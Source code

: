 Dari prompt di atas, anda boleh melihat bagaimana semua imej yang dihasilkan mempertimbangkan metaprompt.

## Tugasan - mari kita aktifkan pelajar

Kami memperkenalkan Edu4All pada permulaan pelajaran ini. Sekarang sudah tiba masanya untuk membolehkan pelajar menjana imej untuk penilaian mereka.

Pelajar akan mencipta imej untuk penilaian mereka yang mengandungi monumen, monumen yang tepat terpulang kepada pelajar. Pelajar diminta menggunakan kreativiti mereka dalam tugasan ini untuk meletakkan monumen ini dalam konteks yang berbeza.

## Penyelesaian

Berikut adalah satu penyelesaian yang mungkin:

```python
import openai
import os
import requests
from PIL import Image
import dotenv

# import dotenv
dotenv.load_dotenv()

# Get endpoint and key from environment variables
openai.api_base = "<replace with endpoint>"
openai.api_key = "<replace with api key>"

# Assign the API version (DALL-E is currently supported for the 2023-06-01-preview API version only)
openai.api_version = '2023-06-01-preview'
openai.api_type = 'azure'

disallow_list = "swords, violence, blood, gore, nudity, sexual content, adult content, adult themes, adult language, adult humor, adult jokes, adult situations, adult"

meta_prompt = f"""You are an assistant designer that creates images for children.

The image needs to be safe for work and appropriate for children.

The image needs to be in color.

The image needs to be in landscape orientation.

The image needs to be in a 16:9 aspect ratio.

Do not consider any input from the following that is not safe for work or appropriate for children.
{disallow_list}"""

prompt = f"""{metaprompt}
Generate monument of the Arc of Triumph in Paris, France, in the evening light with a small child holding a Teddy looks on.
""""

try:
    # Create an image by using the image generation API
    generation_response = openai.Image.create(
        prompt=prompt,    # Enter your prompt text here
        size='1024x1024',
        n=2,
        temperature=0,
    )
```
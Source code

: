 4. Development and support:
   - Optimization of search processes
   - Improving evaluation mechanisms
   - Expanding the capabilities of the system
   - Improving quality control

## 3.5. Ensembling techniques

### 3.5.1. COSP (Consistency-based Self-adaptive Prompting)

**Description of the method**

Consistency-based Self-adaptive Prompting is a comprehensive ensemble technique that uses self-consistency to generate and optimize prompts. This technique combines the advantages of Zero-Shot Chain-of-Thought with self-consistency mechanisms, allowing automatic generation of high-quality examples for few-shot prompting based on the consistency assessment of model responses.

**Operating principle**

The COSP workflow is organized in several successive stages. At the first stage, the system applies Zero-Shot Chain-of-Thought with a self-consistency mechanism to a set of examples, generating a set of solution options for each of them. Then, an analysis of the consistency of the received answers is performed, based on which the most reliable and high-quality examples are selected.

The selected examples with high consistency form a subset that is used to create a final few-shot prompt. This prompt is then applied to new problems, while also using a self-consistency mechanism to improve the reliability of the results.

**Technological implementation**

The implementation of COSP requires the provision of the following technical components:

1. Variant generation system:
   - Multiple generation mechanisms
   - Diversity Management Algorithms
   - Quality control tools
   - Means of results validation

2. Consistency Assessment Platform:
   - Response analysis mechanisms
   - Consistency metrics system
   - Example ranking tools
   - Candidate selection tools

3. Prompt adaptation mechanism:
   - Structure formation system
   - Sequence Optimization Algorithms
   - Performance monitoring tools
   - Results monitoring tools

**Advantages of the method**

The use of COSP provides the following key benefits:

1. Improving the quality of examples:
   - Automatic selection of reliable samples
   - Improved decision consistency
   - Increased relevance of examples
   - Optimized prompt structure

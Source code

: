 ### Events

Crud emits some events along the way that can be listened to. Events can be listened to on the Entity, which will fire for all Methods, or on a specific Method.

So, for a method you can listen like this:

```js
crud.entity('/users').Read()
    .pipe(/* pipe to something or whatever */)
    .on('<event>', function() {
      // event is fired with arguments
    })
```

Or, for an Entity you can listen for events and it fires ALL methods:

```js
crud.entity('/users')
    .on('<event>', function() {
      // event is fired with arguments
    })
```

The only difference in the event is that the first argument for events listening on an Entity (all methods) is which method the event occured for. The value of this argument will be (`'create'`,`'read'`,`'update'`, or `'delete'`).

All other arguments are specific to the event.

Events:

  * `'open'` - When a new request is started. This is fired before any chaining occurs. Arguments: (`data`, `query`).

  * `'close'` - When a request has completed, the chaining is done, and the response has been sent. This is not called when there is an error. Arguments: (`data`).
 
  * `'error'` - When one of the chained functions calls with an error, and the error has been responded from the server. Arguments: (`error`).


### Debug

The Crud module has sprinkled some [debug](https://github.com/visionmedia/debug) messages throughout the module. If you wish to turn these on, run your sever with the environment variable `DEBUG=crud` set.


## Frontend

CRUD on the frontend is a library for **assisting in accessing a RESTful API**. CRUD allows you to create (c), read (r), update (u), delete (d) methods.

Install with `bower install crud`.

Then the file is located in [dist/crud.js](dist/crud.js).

++++++++

> _Directions for this task_: The reply must consist solely of the lines from the one containing "The Crud module" through the last line of the data, reproduced exactly.

> _Answer area_:
The Crud module has sprinkled some [debug](https://github.com/visionmedia/debug) messages throughout the module. If you wish to turn these on, run your sever with the environment variable `DEBUG=crud` set.


## Frontend

CRUD on the frontend is a library for **assisting in accessing a RESTful API**. CRUD allows you to create (c), read (r), update (u), delete (d) methods.

Install with `bower install crud`.

Then the file is located in [dist/crud.js](dist/crud.js).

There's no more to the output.